Information supplied
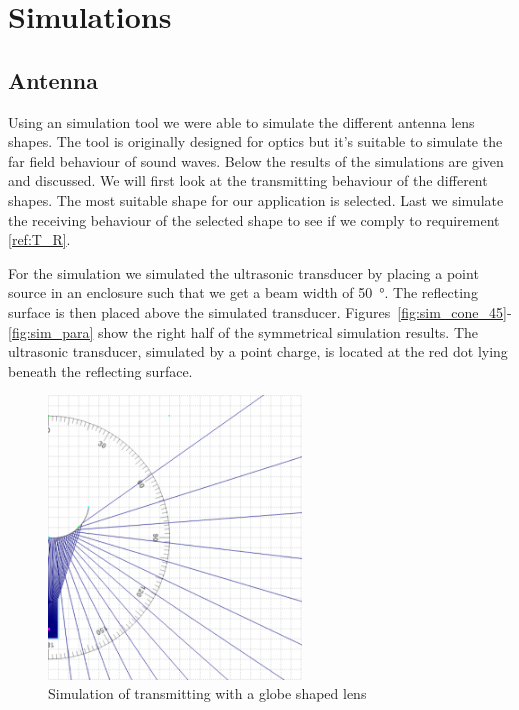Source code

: \section{Simulations}

\subsection{Antenna}

Using an simulation tool \cite{Ultratool} we were able to simulate the different antenna lens shapes.
The tool is originally designed for optics but it's suitable to simulate the far field behaviour of sound waves.
Below the results of the simulations are given and discussed.
We will first look at the transmitting behaviour of the different shapes.
The most suitable shape for our application is selected.
Last we simulate the receiving behaviour of the selected shape to see if we comply to requirement \ref{ref:T_R}.

For the simulation we simulated the ultrasonic transducer by placing a point source in an enclosure such that we get a beam width of \SI{50}{\degree}.
The reflecting surface is then placed above the simulated transducer.
Figures~\ref{fig:sim_cone_45}-\ref{fig:sim_para} show the right half of the symmetrical simulation results.
The ultrasonic transducer, simulated by a point charge, is located at the red dot lying beneath the reflecting surface.

\begin{figure}[H]
\centering
\includegraphics[width=0.6\textwidth]{Figures/sim_globe.PNG}
\caption{Simulation of transmitting with a globe shaped lens}
\label{fig:sim_globe}
\end{figure}

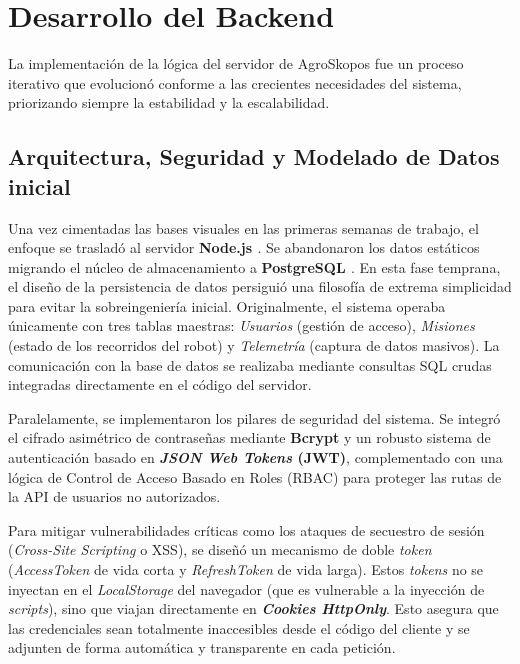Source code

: \section{Desarrollo del Backend}

La implementación de la lógica del servidor de AgroSkopos fue un proceso iterativo que evolucionó conforme a las crecientes necesidades del sistema, priorizando siempre la estabilidad y la escalabilidad.

\subsection{Arquitectura, Seguridad y Modelado de Datos inicial}
Una vez cimentadas las bases visuales en las primeras semanas de trabajo, el enfoque se trasladó al servidor \textbf{Node.js \cite{nodejs}}. Se abandonaron los datos estáticos migrando el núcleo de almacenamiento a \textbf{PostgreSQL \cite{postgresql}}. En esta fase temprana, el diseño de la persistencia de datos persiguió una filosofía de extrema simplicidad para evitar la sobreingeniería inicial. Originalmente, el sistema operaba únicamente con tres tablas maestras: \textit{Usuarios} (gestión de acceso), \textit{Misiones} (estado de los recorridos del robot) y \textit{Telemetría} (captura de datos masivos). La comunicación con la base de datos se realizaba mediante consultas SQL crudas integradas directamente en el código del servidor.

Paralelamente, se implementaron los pilares de seguridad del sistema. Se integró el cifrado asimétrico de contraseñas mediante \textbf{Bcrypt} y un robusto sistema de autenticación basado en \textbf{\textit{JSON Web Tokens} (JWT)}, complementado con una lógica de Control de Acceso Basado en Roles (RBAC) para proteger las rutas de la API de usuarios no autorizados.

Para mitigar vulnerabilidades críticas como los ataques de secuestro de sesión (\textit{Cross-Site Scripting} o XSS), se diseñó un mecanismo de doble \textit{token} (\textit{AccessToken} de vida corta y \textit{RefreshToken} de vida larga). Estos \textit{tokens} no se inyectan en el \textit{LocalStorage} del navegador (que es vulnerable a la inyección de \textit{scripts}), sino que viajan directamente en \textbf{\textit{Cookies HttpOnly}}. Esto asegura que las credenciales sean totalmente inaccesibles desde el código del cliente y se adjunten de forma automática y transparente en cada petición.


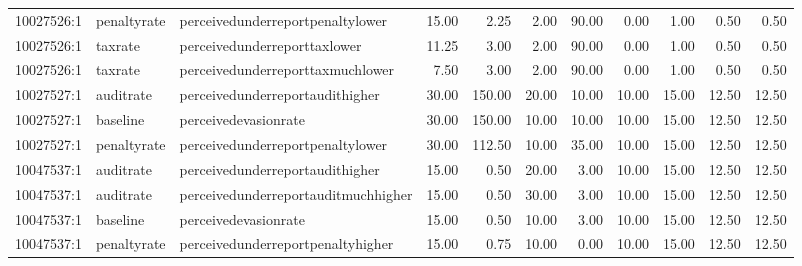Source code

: \begin{table}[ht]
\begin{tabular}{lllrrrrrrrr}
  10027526:1 & penaltyrate & perceivedunderreportpenaltylower & 15.00 & 2.25 & 2.00 & 90.00 & 0.00 & 1.00 & 0.50 & 0.50 \\ 
  10027526:1 & taxrate & perceivedunderreporttaxlower & 11.25 & 3.00 & 2.00 & 90.00 & 0.00 & 1.00 & 0.50 & 0.50 \\ 
  10027526:1 & taxrate & perceivedunderreporttaxmuchlower & 7.50 & 3.00 & 2.00 & 90.00 & 0.00 & 1.00 & 0.50 & 0.50 \\ 
  10027527:1 & auditrate & perceivedunderreportaudithigher & 30.00 & 150.00 & 20.00 & 10.00 & 10.00 & 15.00 & 12.50 & 12.50 \\ 
  10027527:1 & baseline & perceivedevasionrate & 30.00 & 150.00 & 10.00 & 10.00 & 10.00 & 15.00 & 12.50 & 12.50 \\ 
  10027527:1 & penaltyrate & perceivedunderreportpenaltylower & 30.00 & 112.50 & 10.00 & 35.00 & 10.00 & 15.00 & 12.50 & 12.50 \\ 
  10047537:1 & auditrate & perceivedunderreportaudithigher & 15.00 & 0.50 & 20.00 & 3.00 & 10.00 & 15.00 & 12.50 & 12.50 \\ 
  10047537:1 & auditrate & perceivedunderreportauditmuchhigher & 15.00 & 0.50 & 30.00 & 3.00 & 10.00 & 15.00 & 12.50 & 12.50 \\ 
  10047537:1 & baseline & perceivedevasionrate & 15.00 & 0.50 & 10.00 & 3.00 & 10.00 & 15.00 & 12.50 & 12.50 \\ 
  10047537:1 & penaltyrate & perceivedunderreportpenaltyhigher & 15.00 & 0.75 & 10.00 & 0.00 & 10.00 & 15.00 & 12.50 & 12.50 \\ 
   \hline
\end{tabular}
\end{table}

Your objective
Report the number of lines in the entries where the word "suitable" occurs, and add nothing else.

Finished exercise
2